- [TASK TO CARRY OUT]: Would you give again, exactly, the lines running from the line with "3. Podle potřeby" to the end of the data below, both included?

- [EXCERPTED RECORDS]:
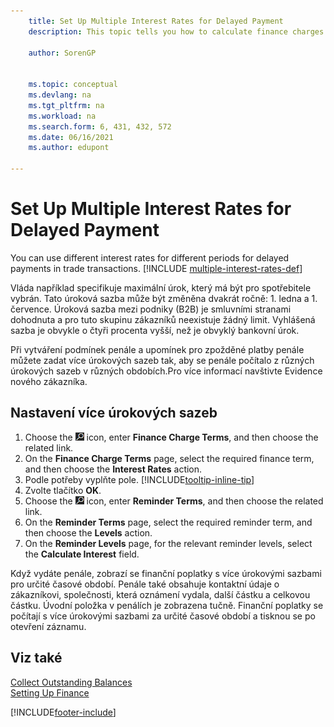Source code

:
 ```yaml
---
    title: Set Up Multiple Interest Rates for Delayed Payment
    description: This topic tells you how to calculate finance charges with multiple interest rates for a specific period.

    author: SorenGP


    ms.topic: conceptual
    ms.devlang: na
    ms.tgt_pltfrm: na
    ms.workload: na
    ms.search.form: 6, 431, 432, 572
    ms.date: 06/16/2021
    ms.author: edupont

---
```

# Set Up Multiple Interest Rates for Delayed Payment

You can use different interest rates for different periods for delayed payments in trade transactions. [!INCLUDE [multiple-interest-rates-def](includes/multiple-interest-rates-def.md)]

Vláda například specifikuje maximální úrok, který má být pro spotřebitele vybrán. Tato úroková sazba může být změněna dvakrát ročně: 1. ledna a 1. července. Úroková sazba mezi podniky (B2B) je smluvními stranami dohodnuta a pro tuto skupinu zákazníků neexistuje žádný limit. Vyhlášená sazba je obvykle o čtyři procenta vyšší, než je obvyklý bankovní úrok.

Při vytváření podmínek penále a upomínek pro zpožděné platby penále můžete zadat více úrokových sazeb tak, aby se penále počítalo z různých úrokových sazeb v různých obdobích.Pro více informací navštivte <x3/>Evidence nového zákazníka<x4/>.

## Nastavení více úrokových sazeb

1. Choose the ![Lightbulb that opens the Tell Me feature.](media/ui-search/search_small.png "Tell me what you want to do") icon, enter **Finance Charge Terms**, and then choose the related link.
2. On the **Finance Charge Terms** page, select the required finance term, and then choose the **Interest Rates** action.
3. Podle potřeby vyplňte pole. [!INCLUDE[tooltip-inline-tip](includes/tooltip-inline-tip_md.md)]
4. Zvolte tlačítko **OK**.
5. Choose the ![Lightbulb that opens the Tell Me feature.](media/ui-search/search_small.png "Tell me what you want to do") icon, enter **Reminder Terms**, and then choose the related link.
6. On the **Reminder Terms** page, select the required reminder term, and then choose the **Levels** action.
7. On the **Reminder Levels** page, for the relevant reminder levels, select the **Calculate Interest** field.

Když vydáte penále, zobrazí se finanční poplatky s více úrokovými sazbami pro určité časové období. Penále také obsahuje kontaktní údaje o zákazníkovi, společnosti, která oznámení vydala, další částku a celkovou částku. Úvodní položka v penálích je zobrazena tučně. Finanční poplatky se počítají s více úrokovými sazbami za určité časové období a tisknou se po otevření záznamu.

## Viz také

[Collect Outstanding Balances](receivables-collect-outstanding-balances.md)  
[Setting Up Finance](finance-setup-finance.md)


[!INCLUDE[footer-include](includes/footer-banner.md)]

- [EXERCISE RESULT]:
3. Podle potřeby vyplňte pole. [!INCLUDE[tooltip-inline-tip](includes/tooltip-inline-tip_md.md)]
4. Zvolte tlačítko **OK**.
5. Choose the ![Lightbulb that opens the Tell Me feature.](media/ui-search/search_small.png "Tell me what you want to do") icon, enter **Reminder Terms**, and then choose the related link.
6. On the **Reminder Terms** page, select the required reminder term, and then choose the **Levels** action.
7. On the **Reminder Levels** page, for the relevant reminder levels, select the **Calculate Interest** field.

Když vydáte penále, zobrazí se finanční poplatky s více úrokovými sazbami pro určité časové období. Penále také obsahuje kontaktní údaje o zákazníkovi, společnosti, která oznámení vydala, další částku a celkovou částku. Úvodní položka v penálích je zobrazena tučně. Finanční poplatky se počítají s více úrokovými sazbami za určité časové období a tisknou se po otevření záznamu.

## Viz také

[Collect Outstanding Balances](receivables-collect-outstanding-balances.md)  
[Setting Up Finance](finance-setup-finance.md)


[!INCLUDE[footer-include](includes/footer-banner.md)]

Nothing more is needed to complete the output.